What a terrible thing that would be. We see that same sort of denigrating view
of users and concealment attitude continuing at Facebook to this day.

Say what you will about Greenspan but at least the guy is responsible. We
can't say the same for Zuckerberg. The kid is reckless and unremorseful.

------
at-fates-hands
To me, it's like Aaron lost the game with Zuckerberg because Zucks wasn't
fighting fair and Aaron expected him to. The expectations were clearly
different on each side. Zucks wanted to win the game and take all the marbles
any way he could, and didn't care at the who's expense it came, including his
friends. I think Aaron expected more fairness and is hurt, but not surprised
Zuckerberg hasn't changed.

------
Smudge
> "...and the directors and officers of any person that controls the applicant
> are of good character and sound financial standing." Here, the "good
> character" requirement would clearly preclude Mark, whose character has now
> been called into question more times than most of us can count.

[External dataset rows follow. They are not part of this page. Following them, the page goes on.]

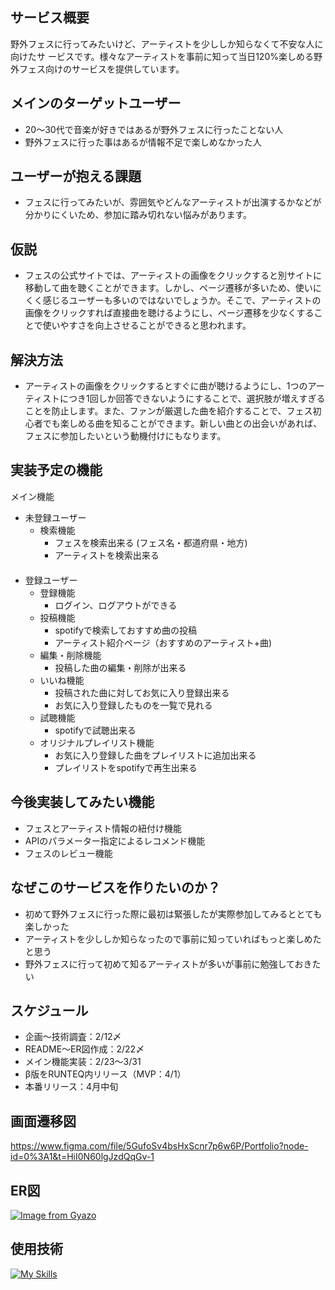 ##  サービス概要
野外フェスに行ってみたいけど、アーティストを少ししか知らなくて不安な人に向けたサ ービスです。様々なアーティストを事前に知って当日120%楽しめる野外フェス向けのサービスを提供しています。  

##  メインのターゲットユーザー
* 20〜30代で音楽が好きではあるが野外フェスに行ったことない人  
* 野外フェスに行った事はあるが情報不足で楽しめなかった人

##  ユーザーが抱える課題
* フェスに行ってみたいが、雰囲気やどんなアーティストが出演するかなどが分かりにくいため、参加に踏み切れない悩みがあります。

##  仮説
* フェスの公式サイトでは、アーティストの画像をクリックすると別サイトに移動して曲を聴くことができます。しかし、ページ遷移が多いため、使いにくく感じるユーザーも多いのではないでしょうか。そこで、アーティストの画像をクリックすれば直接曲を聴けるようにし、ページ遷移を少なくすることで使いやすさを向上させることができると思われます。
##  解決方法  
* アーティストの画像をクリックするとすぐに曲が聴けるようにし、1つのアーティストにつき1回しか回答できないようにすることで、選択肢が増えすぎることを防止します。また、ファンが厳選した曲を紹介することで、フェス初心者でも楽しめる曲を知ることができます。新しい曲との出会いがあれば、フェスに参加したいという動機付けにもなります。
　　　
##  実装予定の機能
メイン機能
* 未登録ユーザー  
  * 検索機能  
    * フェスを検索出来る (フェス名・都道府県・地方)
    * アーティストを検索出来る  
 　　
* 登録ユーザー  
  * 登録機能  
    * ログイン、ログアウトができる  
  * 投稿機能 
    * spotifyで検索しておすすめ曲の投稿 
    * アーティスト紹介ページ（おすすめのアーティスト+曲)
  * 編集・削除機能  
    * 投稿した曲の編集・削除が出来る  
  * いいね機能  
    * 投稿された曲に対してお気に入り登録出来る
    * お気に入り登録したものを一覧で見れる
  * 試聴機能  
    * spotifyで試聴出来る
  * オリジナルプレイリスト機能  
    * お気に入り登録した曲をプレイリストに追加出来る
    * プレイリストをspotifyで再生出来る
    　　　　　　　　　
##  今後実装してみたい機能
* フェスとアーティスト情報の紐付け機能 
* APIのパラメーター指定によるレコメンド機能
* フェスのレビュー機能
  
##  なぜこのサービスを作りたいのか？    
* 初めて野外フェスに行った際に最初は緊張したが実際参加してみるととても楽しかった  
* アーティストを少ししか知らなったので事前に知っていればもっと楽しめたと思う  
* 野外フェスに行って初めて知るアーティストが多いが事前に勉強しておきたい  

## スケジュール
* 企画〜技術調査：2/12〆
* README〜ER図作成：2/22〆
* メイン機能実装：2/23〜3/31
* β版をRUNTEQ内リリース（MVP：4/1）
* 本番リリース：4月中旬

## 画面遷移図
https://www.figma.com/file/5GufoSv4bsHxScnr7p6w6P/Portfolio?node-id=0%3A1&t=HiI0N60lgJzdQqGv-1

## ER図
[![Image from Gyazo](https://i.gyazo.com/fe3c2c810113d178bf27fb04d27a536b.png)](https://gyazo.com/fe3c2c810113d178bf27fb04d27a536b)
##  使用技術
[![My Skills](https://skillicons.dev/icons?i=ruby,rails,postgres)](https://skillicons.dev)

I'm not aware of a common definition for "good character," but merely having
your character "called into question," especially as a high-profile CEO (and
celebrity, at that), should not be the sole grounds for being denied a license
to transact money. I'm not saying there couldn't have been more to it in the
case of Facebook/Zuckerberg, but in general, public defamation should not be,
in itself, enough to prevent someone from building a legal business.

------
alid
Wowzers, why are people so keen to be negative? Facebook are doing awesome in
their mission to make the world more open and connected. And regardless of
fluctuations, Facebook's value still sits around, what, $48 billion? This is
far too personal - Mark was 19 and in a private chat with a friend (and he's
remarkably more motivated, mature and respectful than many guys I went to uni
with at that age lol). We all grow and learn a heap from college days, so to
link the success of a company today to factors from almost a decade ago is a
low shot. Go forth and direct your energy into creating your own empires!

------
mratzloff
I fully believe that Zuckerberg is every bit the scumbag his former friends
assert. But _bitter, much?_ This is a diatribe more than an essay.

------
2pasc
Agree with all of you who say it is all about execution and timing. Zuckerberg
had the right vision for what he wanted of Facebook though: a casual place to
procrastinate. That is something that nobody else saw as clearly as him...and
that's why his product won.

------
theorique
This article reads as being full of blame.

------
interg12
This article actually demonstrates Zuckerbergs savvy in being the one who took
the social network to market. Mark played everyone extremely well and deserves
credit for implementing an idea that everyone had. THis story isn't about
coming up with new ideas, it's about shipping something people want.

------
bcherry
From the AIM chat logs:

> zberg02: but probably like 8k

> zberg02: i think that qualifies as real cool

8k isn't cool. You know what's cool...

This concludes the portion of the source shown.